Lionheart krijgt Effenaar moeizaam op gang met Jera-on-Air coverset
Lionheart is inmiddels een instituut in de hardcore en dat is niet voor niets. Weinig bands weten een gangster sausje over hun sound te gooien en toch zo gelikt te klinken. Als de Bijenkorf hardcore had liggen, dan had het als Lionheart geklonken. En dat legt de band geen windeieren, want toegankelijk en catchy zijn levert een fanschare op die zorgen dat je op grote podia kan staan. Dit keer wilde de band kleinere zaaltjes, dus staan ze beneden bij de Effenaar. E.Town Concrete is mee als support en al met al is dat een prima keuze voor je donderdagavond.
Tekst: Guido Segers | Foto’s: Charlotte Grips
E.Town Concrete is een beetje een vreemde eend in de bijt binnen de hardcore. De band heeft wel heel veel groove en hiphop aan de mix toegevoegd, en klinkt daarom als geen enkele andere band.

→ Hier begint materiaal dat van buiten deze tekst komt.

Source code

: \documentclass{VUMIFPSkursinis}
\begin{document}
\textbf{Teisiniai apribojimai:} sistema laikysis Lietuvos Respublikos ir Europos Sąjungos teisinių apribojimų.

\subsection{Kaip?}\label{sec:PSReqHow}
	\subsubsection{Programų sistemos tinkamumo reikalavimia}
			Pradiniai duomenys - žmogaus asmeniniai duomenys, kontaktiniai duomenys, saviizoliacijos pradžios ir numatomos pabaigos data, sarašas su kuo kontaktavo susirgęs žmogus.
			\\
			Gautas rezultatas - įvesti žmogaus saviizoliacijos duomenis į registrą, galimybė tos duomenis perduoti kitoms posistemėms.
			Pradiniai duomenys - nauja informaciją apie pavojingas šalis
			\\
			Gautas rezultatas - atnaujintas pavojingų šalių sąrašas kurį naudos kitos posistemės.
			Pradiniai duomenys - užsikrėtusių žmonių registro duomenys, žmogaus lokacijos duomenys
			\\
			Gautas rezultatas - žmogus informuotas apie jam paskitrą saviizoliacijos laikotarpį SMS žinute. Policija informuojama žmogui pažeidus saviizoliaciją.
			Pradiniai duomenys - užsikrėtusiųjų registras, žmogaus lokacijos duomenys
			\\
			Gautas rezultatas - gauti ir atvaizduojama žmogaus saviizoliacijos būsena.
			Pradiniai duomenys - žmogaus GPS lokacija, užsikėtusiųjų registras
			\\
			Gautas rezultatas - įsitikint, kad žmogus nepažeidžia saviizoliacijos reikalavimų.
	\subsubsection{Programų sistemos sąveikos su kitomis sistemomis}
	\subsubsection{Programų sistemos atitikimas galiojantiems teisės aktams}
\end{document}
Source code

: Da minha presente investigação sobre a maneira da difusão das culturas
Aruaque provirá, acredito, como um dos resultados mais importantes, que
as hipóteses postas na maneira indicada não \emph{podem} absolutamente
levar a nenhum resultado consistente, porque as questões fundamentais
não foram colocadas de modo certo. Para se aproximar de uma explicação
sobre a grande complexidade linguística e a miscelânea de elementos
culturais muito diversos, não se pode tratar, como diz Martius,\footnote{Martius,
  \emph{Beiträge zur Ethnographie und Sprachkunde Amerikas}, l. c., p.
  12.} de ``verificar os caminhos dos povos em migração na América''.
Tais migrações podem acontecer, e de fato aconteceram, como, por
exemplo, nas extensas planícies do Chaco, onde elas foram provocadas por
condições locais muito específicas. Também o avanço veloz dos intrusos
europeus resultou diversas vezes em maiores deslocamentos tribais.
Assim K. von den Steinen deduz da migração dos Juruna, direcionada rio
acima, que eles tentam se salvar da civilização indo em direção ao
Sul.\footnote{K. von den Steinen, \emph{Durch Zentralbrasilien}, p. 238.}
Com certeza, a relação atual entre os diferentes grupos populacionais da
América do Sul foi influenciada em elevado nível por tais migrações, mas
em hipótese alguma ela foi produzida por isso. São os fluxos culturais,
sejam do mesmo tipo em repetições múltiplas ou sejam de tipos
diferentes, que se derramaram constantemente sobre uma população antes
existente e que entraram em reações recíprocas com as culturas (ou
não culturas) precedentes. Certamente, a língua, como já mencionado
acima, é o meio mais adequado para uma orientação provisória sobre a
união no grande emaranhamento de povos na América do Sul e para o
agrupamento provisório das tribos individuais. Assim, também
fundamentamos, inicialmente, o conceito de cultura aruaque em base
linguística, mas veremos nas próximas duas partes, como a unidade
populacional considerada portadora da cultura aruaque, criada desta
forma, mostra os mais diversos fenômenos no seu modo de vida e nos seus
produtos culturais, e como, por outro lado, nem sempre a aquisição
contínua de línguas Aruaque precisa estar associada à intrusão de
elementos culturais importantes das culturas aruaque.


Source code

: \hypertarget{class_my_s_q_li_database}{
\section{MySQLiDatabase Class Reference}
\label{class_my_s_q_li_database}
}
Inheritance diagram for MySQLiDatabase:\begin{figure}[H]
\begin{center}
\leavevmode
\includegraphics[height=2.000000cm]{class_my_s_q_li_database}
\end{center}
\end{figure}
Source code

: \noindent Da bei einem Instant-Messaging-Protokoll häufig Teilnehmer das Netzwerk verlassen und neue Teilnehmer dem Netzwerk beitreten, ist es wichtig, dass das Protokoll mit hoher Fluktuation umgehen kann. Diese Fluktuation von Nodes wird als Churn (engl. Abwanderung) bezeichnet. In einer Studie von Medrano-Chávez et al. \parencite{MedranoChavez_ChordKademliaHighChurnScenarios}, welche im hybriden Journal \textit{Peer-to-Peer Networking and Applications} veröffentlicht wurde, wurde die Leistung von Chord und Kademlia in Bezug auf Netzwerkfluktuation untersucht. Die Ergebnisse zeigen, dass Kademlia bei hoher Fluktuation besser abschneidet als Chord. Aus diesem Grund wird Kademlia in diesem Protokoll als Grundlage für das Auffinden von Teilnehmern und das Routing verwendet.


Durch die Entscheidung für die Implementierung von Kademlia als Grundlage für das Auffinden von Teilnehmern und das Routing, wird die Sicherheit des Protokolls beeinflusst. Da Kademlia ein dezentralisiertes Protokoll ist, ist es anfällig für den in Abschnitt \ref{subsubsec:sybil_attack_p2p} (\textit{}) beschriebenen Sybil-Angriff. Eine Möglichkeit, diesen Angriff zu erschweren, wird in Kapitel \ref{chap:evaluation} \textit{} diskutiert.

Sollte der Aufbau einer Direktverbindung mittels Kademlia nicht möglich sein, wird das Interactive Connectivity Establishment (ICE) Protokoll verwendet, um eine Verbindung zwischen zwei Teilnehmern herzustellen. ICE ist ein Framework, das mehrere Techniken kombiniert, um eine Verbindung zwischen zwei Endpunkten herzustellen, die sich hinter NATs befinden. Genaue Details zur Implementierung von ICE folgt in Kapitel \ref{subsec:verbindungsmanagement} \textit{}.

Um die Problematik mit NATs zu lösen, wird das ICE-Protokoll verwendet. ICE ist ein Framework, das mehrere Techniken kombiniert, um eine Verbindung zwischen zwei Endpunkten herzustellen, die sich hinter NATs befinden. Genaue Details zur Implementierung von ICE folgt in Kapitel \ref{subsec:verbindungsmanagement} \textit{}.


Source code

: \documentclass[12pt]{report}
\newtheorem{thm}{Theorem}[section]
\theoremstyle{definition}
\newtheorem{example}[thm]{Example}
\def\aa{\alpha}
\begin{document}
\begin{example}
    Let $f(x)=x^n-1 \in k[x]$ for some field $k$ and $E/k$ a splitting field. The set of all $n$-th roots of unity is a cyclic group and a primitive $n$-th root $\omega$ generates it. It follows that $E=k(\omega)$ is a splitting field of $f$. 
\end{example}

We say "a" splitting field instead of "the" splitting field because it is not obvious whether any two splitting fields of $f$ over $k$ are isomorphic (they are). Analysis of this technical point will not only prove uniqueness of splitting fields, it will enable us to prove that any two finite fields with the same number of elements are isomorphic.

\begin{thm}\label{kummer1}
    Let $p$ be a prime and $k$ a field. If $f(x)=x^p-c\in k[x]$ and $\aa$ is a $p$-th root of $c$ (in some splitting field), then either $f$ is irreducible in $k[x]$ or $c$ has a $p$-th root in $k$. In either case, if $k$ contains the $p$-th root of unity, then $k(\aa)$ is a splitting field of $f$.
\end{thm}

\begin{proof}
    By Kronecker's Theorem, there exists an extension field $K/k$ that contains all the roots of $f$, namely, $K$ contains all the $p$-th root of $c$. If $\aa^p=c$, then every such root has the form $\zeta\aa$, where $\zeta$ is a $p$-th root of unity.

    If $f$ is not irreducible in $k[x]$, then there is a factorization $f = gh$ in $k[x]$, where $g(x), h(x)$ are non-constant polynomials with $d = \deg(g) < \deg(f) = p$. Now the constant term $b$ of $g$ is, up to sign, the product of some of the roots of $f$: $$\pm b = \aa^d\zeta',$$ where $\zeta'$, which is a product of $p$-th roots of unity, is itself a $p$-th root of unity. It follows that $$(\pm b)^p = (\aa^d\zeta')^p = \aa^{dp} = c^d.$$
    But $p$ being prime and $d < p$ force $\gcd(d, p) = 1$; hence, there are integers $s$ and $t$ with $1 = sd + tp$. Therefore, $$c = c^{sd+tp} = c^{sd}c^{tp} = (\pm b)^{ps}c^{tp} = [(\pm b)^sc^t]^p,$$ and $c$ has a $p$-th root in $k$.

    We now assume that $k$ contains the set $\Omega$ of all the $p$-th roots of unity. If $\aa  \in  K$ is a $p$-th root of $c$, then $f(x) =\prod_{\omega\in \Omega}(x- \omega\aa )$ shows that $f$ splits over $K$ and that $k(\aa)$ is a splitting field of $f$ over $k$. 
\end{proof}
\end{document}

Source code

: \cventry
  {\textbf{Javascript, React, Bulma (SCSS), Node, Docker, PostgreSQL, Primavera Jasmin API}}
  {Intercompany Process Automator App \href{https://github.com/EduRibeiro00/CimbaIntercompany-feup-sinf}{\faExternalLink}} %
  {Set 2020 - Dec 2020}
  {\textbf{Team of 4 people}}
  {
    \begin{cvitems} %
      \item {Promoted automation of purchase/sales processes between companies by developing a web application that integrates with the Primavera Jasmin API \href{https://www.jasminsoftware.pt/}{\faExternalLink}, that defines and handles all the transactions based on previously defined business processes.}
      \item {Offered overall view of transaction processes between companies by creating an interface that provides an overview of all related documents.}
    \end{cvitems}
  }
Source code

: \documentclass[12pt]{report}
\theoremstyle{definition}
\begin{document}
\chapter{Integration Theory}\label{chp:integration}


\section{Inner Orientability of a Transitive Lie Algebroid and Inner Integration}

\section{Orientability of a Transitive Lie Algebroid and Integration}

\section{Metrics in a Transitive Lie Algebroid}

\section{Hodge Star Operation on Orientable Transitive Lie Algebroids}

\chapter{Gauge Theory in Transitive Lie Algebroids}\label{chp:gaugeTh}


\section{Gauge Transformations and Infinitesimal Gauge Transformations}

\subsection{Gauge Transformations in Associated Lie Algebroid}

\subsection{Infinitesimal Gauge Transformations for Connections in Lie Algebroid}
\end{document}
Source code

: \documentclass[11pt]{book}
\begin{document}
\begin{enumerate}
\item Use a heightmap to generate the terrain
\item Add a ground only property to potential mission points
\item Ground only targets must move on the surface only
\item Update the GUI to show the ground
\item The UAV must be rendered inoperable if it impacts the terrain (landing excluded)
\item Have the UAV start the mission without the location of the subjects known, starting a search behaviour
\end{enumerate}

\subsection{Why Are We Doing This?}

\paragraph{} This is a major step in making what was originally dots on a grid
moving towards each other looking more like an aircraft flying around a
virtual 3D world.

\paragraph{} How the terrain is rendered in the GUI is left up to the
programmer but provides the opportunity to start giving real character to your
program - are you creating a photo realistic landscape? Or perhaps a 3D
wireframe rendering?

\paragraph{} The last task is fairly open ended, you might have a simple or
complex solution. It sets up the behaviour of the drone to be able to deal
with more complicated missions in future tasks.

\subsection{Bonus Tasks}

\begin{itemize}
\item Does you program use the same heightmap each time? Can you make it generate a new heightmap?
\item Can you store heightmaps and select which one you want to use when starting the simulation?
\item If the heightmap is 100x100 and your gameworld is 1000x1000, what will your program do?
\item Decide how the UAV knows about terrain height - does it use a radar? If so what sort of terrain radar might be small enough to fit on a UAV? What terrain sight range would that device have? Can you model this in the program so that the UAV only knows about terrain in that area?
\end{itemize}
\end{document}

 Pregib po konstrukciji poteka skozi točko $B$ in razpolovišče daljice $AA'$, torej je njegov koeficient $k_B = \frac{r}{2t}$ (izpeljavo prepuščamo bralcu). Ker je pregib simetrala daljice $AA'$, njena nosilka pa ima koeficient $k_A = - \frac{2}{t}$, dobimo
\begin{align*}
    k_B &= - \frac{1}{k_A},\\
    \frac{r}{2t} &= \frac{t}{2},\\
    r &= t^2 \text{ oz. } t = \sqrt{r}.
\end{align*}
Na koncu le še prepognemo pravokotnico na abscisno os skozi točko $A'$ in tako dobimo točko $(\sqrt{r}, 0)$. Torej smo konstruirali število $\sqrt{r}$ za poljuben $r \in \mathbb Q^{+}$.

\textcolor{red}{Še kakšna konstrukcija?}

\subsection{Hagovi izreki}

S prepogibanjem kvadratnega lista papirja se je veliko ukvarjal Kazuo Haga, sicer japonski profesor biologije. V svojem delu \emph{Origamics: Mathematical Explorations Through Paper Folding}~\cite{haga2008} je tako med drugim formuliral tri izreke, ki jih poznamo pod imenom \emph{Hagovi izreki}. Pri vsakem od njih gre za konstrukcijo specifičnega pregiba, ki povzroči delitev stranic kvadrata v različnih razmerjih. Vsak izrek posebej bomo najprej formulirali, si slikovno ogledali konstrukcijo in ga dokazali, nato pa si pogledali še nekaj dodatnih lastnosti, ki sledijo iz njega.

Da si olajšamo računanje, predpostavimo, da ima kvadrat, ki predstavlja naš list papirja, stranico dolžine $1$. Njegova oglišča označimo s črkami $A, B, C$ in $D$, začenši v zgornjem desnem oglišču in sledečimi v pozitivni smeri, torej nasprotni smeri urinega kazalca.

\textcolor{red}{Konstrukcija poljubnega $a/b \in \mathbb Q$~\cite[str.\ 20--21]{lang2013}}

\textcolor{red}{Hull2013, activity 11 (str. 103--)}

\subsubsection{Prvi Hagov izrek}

Zanger Anthony Martini pakt je meteen bij je lurven als de band aftrapt met een enorme bak groovende hardcore. Het is alsof de muziek door de zaal kronkelt en je meesleurt, hoewel de publieksrespons nog uitblijft. De band switcht moeiteloos tussen rustigere, funky passages, hiphop met vocalen van Martini, die ook een lekkere flow heeft. Het is een band die gesmeerd is als een machine, en zo soepel door de nummers tikt. Maar hey, 30 jaar op de teller bijna, dan is een band die elkaar zo aanvoelt niet zo heel gek.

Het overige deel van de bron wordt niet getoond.